Angélisme surréaliste. A propos d’une huile sur panneau de Dominique Irma Dalozo, Et l’aube tarde à venir

par Christophe Comentale

La dispersion récente d’un fonds d’œuvres de deux artistes apparentées au courant si ramifié et paradoxal du surréalisme, Yvonne Bilis Régnier et Dominique Irma Dalozo, disparues en 2017, ne cesse de réserver des surprises tant au niveau des techniques employées que des thèmes traités pour des supports divers. Papier, carton, toile, panneau de bois, de dimensions modestes ou imposantes restituent progressivement les étapes qui jalonnent les processus d’une création surprenante allant de la représentation de créatures angéliques à celle d’êtres quelque peu inquiétants.

Tradition et structuration de l’imaginaire

Dessin, crayon, huile, technique mixte, les œuvres sont, le plus souvent, signées ou monogrammées, parfois seulement datées, au recto ou au verso : c’est aussi au verso que l’on trouve parfois des citations et dédicaces diverses, écrites dans une langue poétique et littéraire.

Ainsi en va-t-il de cette huile sur panneau :

« Et l’aube tarde à venir,

Nous l’attendons, tous ensemble.

Elle finira par illuminer le monde ».

(ill. 1) Dominique Irma Dalozo, Etude de personnage médiéval, juin 1957, mine de plomb, 20,8 x 13,5 cm

Comme le rappelait récemment François Michel, marchand d’art et collectionneur, « ces deux artistes ont laissé plusieurs centaines d’œuvres majeures, sans compter les études, croquis et autres notations rapides, autonomes ou comme autant de stades vers une œuvre plus complète. De même, une documentation de première main est constituée par des archives riches de cette vie intellectuelle ».

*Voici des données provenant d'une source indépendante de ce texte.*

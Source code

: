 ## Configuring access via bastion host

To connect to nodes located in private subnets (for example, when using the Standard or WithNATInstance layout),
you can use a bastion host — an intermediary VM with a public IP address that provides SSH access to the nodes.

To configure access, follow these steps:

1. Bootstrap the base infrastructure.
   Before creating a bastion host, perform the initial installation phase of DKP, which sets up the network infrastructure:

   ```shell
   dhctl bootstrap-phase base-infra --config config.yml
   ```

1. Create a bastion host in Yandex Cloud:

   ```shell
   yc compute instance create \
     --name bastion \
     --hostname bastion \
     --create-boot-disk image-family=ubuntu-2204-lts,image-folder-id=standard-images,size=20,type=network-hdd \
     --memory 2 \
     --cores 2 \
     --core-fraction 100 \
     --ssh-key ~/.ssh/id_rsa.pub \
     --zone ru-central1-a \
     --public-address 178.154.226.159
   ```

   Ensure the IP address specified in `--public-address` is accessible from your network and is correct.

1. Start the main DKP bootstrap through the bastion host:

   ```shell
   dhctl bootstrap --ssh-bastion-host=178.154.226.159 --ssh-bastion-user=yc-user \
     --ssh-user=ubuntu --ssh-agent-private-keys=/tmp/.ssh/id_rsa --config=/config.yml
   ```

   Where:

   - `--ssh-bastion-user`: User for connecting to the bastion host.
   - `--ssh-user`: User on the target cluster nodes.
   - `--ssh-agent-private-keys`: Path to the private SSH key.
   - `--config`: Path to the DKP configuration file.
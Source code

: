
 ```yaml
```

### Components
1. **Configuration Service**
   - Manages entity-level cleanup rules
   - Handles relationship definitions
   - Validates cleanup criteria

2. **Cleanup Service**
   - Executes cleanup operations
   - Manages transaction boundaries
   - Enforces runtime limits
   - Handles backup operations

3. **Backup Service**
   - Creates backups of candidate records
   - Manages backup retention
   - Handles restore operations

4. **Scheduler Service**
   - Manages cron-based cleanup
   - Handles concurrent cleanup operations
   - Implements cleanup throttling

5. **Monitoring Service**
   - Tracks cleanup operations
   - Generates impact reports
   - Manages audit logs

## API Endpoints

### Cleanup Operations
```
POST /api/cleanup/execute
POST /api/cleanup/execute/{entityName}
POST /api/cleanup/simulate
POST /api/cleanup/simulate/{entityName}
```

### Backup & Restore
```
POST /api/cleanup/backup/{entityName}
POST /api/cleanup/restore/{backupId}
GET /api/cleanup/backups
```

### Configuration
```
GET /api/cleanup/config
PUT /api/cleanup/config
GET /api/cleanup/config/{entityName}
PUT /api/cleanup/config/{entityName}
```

Les deux artistes sont attirées par des thèmes assez voisins, larges cependant, le paysage, plutôt champêtre, postrenaissant, dans une Nature assez parfaite, verdoyante et conçue comme un havre d’enchantement classique, précisé par des ruines de monuments antiques ou a contrario de cette approche, sont des sites gréco-romains envahis par une végétation permettant de pénétrer dans un cadre enchanteur.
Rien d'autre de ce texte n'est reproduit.